■ **WORK TO COMPLETE**
Every line holding the string "Rust" is to be copied from the entries below.

Segment Start: PROVIDED MATERIAL

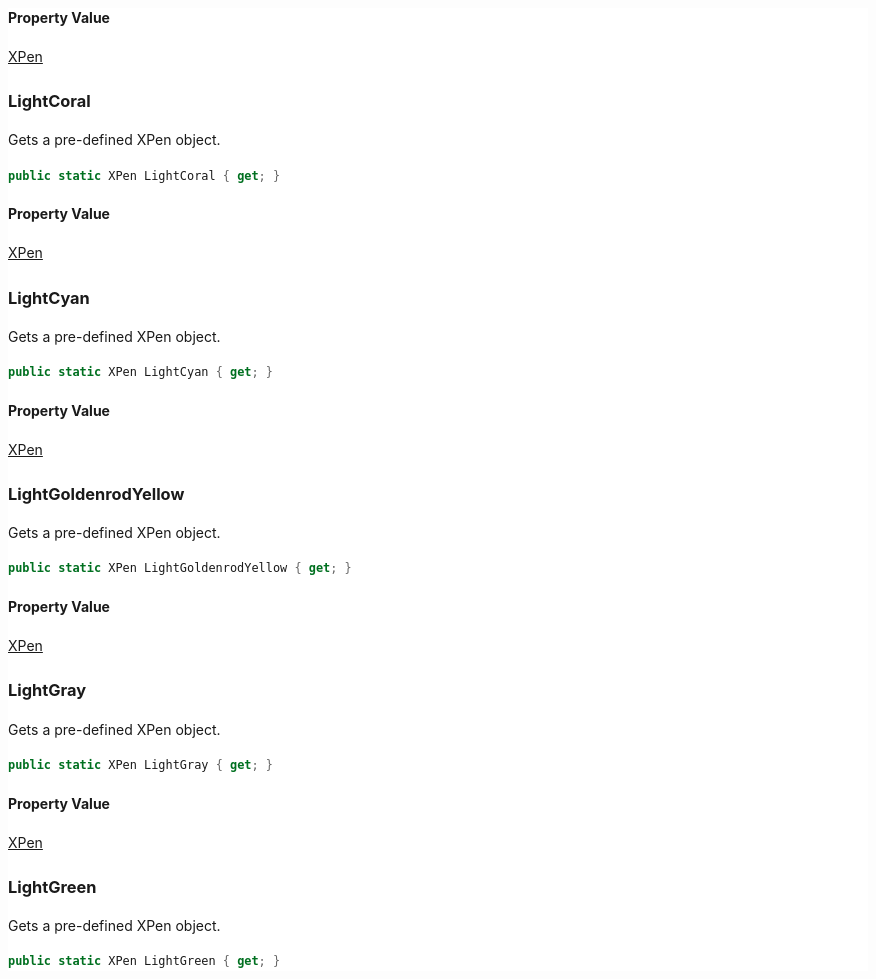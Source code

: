#### Property Value

[XPen](./pdfsharp.drawing.xpen)<br>

### **LightCoral**

Gets a pre-defined XPen object.

```csharp
public static XPen LightCoral { get; }
```

#### Property Value

[XPen](./pdfsharp.drawing.xpen)<br>

### **LightCyan**

Gets a pre-defined XPen object.

```csharp
public static XPen LightCyan { get; }
```

#### Property Value

[XPen](./pdfsharp.drawing.xpen)<br>

### **LightGoldenrodYellow**

Gets a pre-defined XPen object.

```csharp
public static XPen LightGoldenrodYellow { get; }
```

#### Property Value

[XPen](./pdfsharp.drawing.xpen)<br>

### **LightGray**

Gets a pre-defined XPen object.

```csharp
public static XPen LightGray { get; }
```

#### Property Value

[XPen](./pdfsharp.drawing.xpen)<br>

### **LightGreen**

Gets a pre-defined XPen object.

```csharp
public static XPen LightGreen { get; }
```
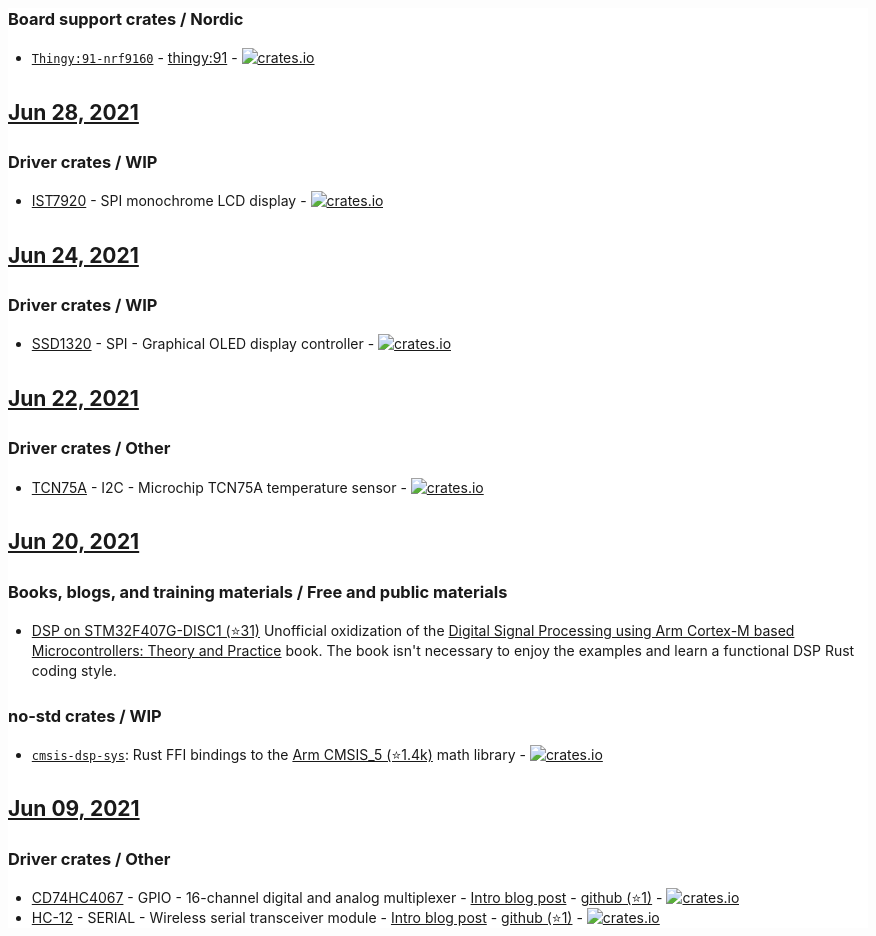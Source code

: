 ### Board support crates / Nordic

*   [`Thingy:91-nrf9160`](https://crates.io/crates/thingy-91-nrf9160-bsp) - [thingy:91](https://www.nordicsemi.com/Products/Development-hardware/Nordic-Thingy-91) - [![crates.io](https://img.shields.io/crates/v/thingy-91-nrf9160-bsp.svg)](https://crates.io/crates/thingy-91-nrf9160-bsp)

## [Jun 28, 2021](/content/2021/06/28/README.md)

### Driver crates / WIP

*   [IST7920](https://crates.io/crates/ist7920) - SPI monochrome LCD display - [![crates.io](https://img.shields.io/crates/v/ist7920.svg)](https://crates.io/crates/ist7920)

## [Jun 24, 2021](/content/2021/06/24/README.md)

### Driver crates / WIP

*   [SSD1320](https://crates.io/crates/ssd1320) - SPI - Graphical OLED display controller - [![crates.io](https://img.shields.io/crates/v/ssd1320.svg)](https://crates.io/crates/ssd1320)

## [Jun 22, 2021](/content/2021/06/22/README.md)

### Driver crates / Other

*   [TCN75A](https://crates.io/crates/tcn75a) - I2C - Microchip TCN75A temperature sensor - [![crates.io](https://img.shields.io/crates/v/tcn75a.svg)](https://crates.io/crates/tcn75a)

## [Jun 20, 2021](/content/2021/06/20/README.md)

### Books, blogs, and training materials / Free and public materials

*   [DSP on STM32F407G-DISC1 (⭐31)](https://github.com/jacobrosenthal/dsp-discoveryf4-rust/) Unofficial oxidization of the [Digital Signal Processing using Arm Cortex-M based Microcontrollers: Theory and Practice](https://www.amazon.com/Digital-Signal-Processing-Cortex-M-Microcontrollers/dp/1911531166) book. The book isn't necessary to enjoy the examples and learn a functional DSP Rust coding style.

### no-std crates / WIP

*   [`cmsis-dsp-sys`](https://github.com/jacobrosenthal/cmsis-dsp-sys): Rust FFI bindings to the [Arm CMSIS\_5 (⭐1.4k)](https://github.com/ARM-software/CMSIS_5) math library - [![crates.io](https://img.shields.io/crates/v/cmsis-dsp-sys.svg)](https://crates.io/crates/cmsis-dsp-sys)

## [Jun 09, 2021](/content/2021/06/09/README.md)

### Driver crates / Other

*   [CD74HC4067](https://crates.io/crates/cd74hc4067) - GPIO - 16-channel digital and analog multiplexer - [Intro blog post](https://barafael.github.io/A-Platform-Agnostic-Driver-for-the-CD74HC4067) - [github (⭐1)](https://github.com/barafael/cd74hc4067-rs) - [![crates.io](https://img.shields.io/crates/v/cd74hc4067.svg)](https://crates.io/crates/cd74hc4067)
*   [HC-12](https://crates.io/crates/hc12-at) - SERIAL - Wireless serial transceiver module - [Intro blog post](https://barafael.github.io/A-Platform-Agnostic-Driver-for-the-HC12-serial-radio-module/) - [github (⭐1)](https://github.com/barafael/hc12-at-rs) - [![crates.io](https://img.shields.io/crates/v/hc12-at.svg)](https://crates.io/crates/hc12-at)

Segment End: PROVIDED MATERIAL

■ **SOLUTION TO THIS TASK**
*   [DSP on STM32F407G-DISC1 (⭐31)](https://github.com/jacobrosenthal/dsp-discoveryf4-rust/) Unofficial oxidization of the [Digital Signal Processing using Arm Cortex-M based Microcontrollers: Theory and Practice](https://www.amazon.com/Digital-Signal-Processing-Cortex-M-Microcontrollers/dp/1911531166) book. The book isn't necessary to enjoy the examples and learn a functional DSP Rust coding style.
*   [`cmsis-dsp-sys`](https://github.com/jacobrosenthal/cmsis-dsp-sys): Rust FFI bindings to the [Arm CMSIS\_5 (⭐1.4k)](https://github.com/ARM-software/CMSIS_5) math library - [![crates.io](https://img.shields.io/crates/v/cmsis-dsp-sys.svg)](https://crates.io/crates/cmsis-dsp-sys)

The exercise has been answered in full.